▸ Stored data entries
——

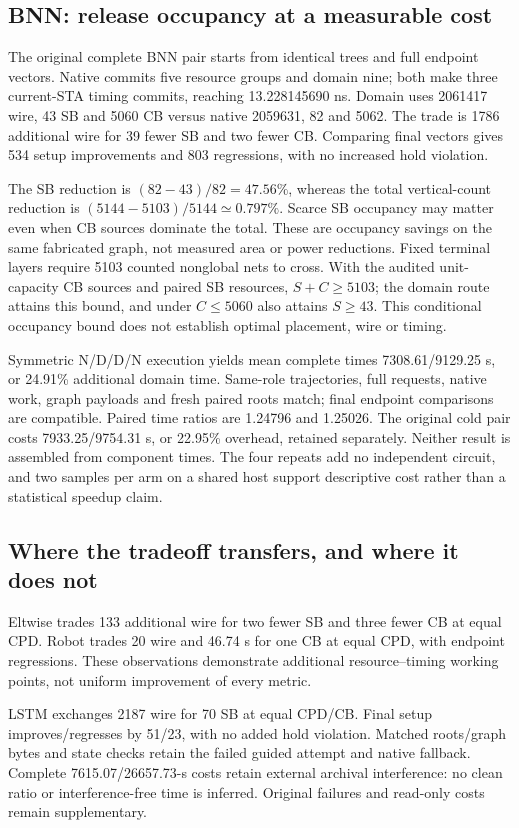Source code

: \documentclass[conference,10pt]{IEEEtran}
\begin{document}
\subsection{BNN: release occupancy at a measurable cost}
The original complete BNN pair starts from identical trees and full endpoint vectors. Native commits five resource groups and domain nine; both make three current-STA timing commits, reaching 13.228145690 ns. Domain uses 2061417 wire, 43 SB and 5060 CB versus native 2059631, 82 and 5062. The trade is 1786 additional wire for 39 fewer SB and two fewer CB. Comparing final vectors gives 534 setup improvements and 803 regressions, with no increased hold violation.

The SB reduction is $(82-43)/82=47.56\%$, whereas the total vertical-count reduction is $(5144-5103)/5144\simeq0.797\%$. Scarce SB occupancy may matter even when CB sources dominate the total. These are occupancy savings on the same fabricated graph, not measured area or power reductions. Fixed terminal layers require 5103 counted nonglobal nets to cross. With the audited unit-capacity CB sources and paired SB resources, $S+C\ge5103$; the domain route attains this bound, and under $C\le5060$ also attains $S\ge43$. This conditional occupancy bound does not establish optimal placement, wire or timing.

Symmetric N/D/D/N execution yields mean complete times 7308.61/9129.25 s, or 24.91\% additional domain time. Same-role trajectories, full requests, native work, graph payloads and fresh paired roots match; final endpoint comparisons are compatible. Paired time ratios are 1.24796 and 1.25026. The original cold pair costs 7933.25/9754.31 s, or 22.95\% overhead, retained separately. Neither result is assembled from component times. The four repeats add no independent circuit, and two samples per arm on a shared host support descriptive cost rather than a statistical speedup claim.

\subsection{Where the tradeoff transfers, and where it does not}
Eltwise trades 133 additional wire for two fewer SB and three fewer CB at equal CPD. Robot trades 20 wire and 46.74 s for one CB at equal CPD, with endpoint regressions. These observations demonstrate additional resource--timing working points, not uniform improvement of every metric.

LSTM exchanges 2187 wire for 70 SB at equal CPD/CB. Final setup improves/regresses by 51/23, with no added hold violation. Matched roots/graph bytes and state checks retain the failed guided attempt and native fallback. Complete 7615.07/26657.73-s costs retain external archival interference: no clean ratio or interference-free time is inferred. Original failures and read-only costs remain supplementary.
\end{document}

——

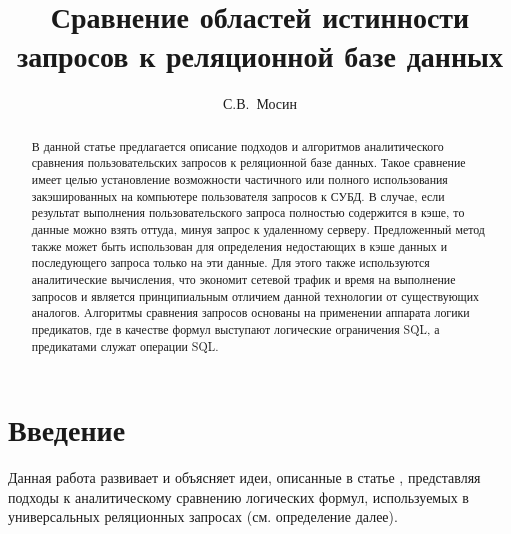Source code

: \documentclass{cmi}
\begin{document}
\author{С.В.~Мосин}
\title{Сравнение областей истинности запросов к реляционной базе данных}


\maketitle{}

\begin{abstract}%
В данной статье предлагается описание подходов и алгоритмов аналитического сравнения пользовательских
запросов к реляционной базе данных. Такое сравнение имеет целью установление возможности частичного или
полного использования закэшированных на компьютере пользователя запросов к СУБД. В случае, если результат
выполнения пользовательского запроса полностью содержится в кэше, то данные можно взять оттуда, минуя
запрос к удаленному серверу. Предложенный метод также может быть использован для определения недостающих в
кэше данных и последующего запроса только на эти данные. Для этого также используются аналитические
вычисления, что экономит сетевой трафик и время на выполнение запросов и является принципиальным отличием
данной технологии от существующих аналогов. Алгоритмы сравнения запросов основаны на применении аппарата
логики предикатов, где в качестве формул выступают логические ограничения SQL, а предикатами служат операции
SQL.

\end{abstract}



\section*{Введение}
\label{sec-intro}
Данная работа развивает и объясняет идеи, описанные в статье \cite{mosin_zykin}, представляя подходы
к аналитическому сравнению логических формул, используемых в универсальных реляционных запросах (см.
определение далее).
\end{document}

——

▸ Problem details
Reply with one number: the count of lines in the entries that include the word "documentclass".

▸ Completed task
2